Media w wielu językach, od kilku dni rozpisują się o apelu przerażonej kobiety, który pojawił się na facebookowej grupie The Paranormal Society of Northeast GA. Przerażona babcia błagała w nim o pomoc w poradzeniu sobie z „demonem” stojącym nad łóżkiem jej wnuczki. Mała dziewczynka, została nawet złapana na rozmowie ze stworzeniem, a nawet krzyczała do niego aby "odeszło".

41-letnia Tory McKenzie, ustawiła aktywowaną ruchem kamerę w domu swojego syna, po tym gdy skarżył się jej, że jego dwuletnia córka Amber rozmawiała z czymś niewidocznym w środku nocy. Cztery dni później, kobieta sprawdziła aplikację aparatu i znalazła mrożący krew w żyłach obraz postaci stojącej kilka metrów od śpiącego dziecka i jej siedmiomiesięcznego brata Michaela. „Stwór” został uchwycony tuż przed 3 nad ranem.

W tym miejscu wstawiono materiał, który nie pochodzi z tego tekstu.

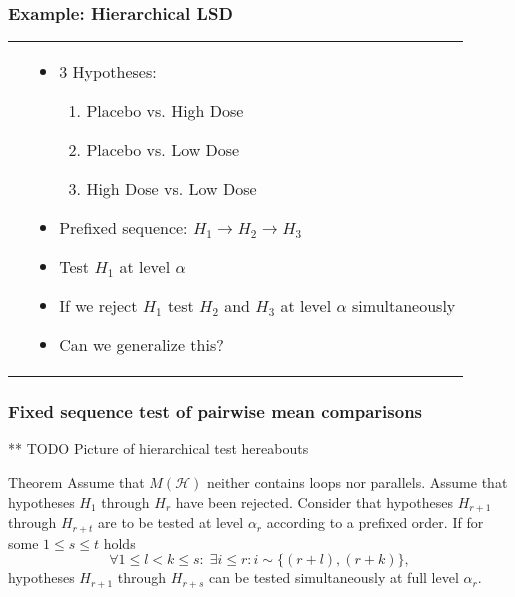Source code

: \documentclass[bigger]{beamer}
\begin{document}
\begin{frame}
 \frametitle{Example: Hierarchical LSD}
\begin{tabular}{ll}
 \begin{minipage}{.4\textwidth}
   
 \end{minipage} &
 \begin{minipage}{.6\textwidth}
   \begin{itemize}
   \item 3 Hypotheses:
     \begin{enumerate}
     \item Placebo vs. High Dose
     \item Placebo vs. Low Dose
     \item High Dose vs. Low Dose
     \end{enumerate}
   \item Prefixed sequence: $H_1 \rightarrow H_2 \rightarrow H_3$
   \item Test $H_1$ at level $\alpha$
   \item If we reject $H_1$ test $H_2$ and $H_3$ at level $\alpha$
     simultaneously
   \item Can we generalize this?
   \end{itemize}
 \end{minipage}
\end{tabular}

\end{frame}

\begin{frame}
 \frametitle{Fixed sequence test of pairwise mean comparisons}

** TODO Picture of hierarchical test hereabouts


\begin{block}{Theorem}
 Assume that $M(\mathscr{H})$ neither contains loops nor
 parallels. Assume that hypotheses $H_1$ through $H_r$ have been
 rejected. Consider that hypotheses $H_{r+1}$ through $H_{r+t}$ are
 to be tested at level $\alpha_r$ according to a prefixed order.  If
 for some $1 \leq s \leq t$ holds
 \begin{equation}
   \label{eq:cond.hierarchical}
   \forall 1 \leq l < k \leq s: \; \exists i \leq r: i \sim \{(r+l),(r+k)\},
 \end{equation}
 hypotheses $H_{r+1}$ through $H_{r+s}$ can be tested simultaneously
 at full level $\alpha_r$.
\end{block}

\end{frame}
\end{document}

Dom w którym doszło do tego incydentu, ma dopiero około 20 lat, więc trudno uzasadnić to co widać na zdjęciu. Pierwsze co nasuwa się na myśl, to możliwość iż mamy doczynienia z fałszerstwem i grafiką komputerową. Co prawda autorka fotografii utrzymuje że nie ma żadnych umiejętności w tej materii, lecz jest to słowo przeciwko słowu.

Samo zdjęcie, przedstawia niewyraźną postać o widocznej sylwetce i dziwacznej skrzywionej pozie. W pewnym sensie, przypomina to wizerunki słynnych cienistych istot rysowane przez ludzi, którzy widzieli je na własne oczy. Abnormalny wygląd tej istoty, jest szczególnie widoczny, gdy porówna się zdjęcie, na którym zostało ono uchwycone z klatką z kilku dni później, gdy w kadrze znajduje się Ryan McKenzie. O ile nie jest to rezultat grafiki komputerowej, co takiego odwiedza te dzieci?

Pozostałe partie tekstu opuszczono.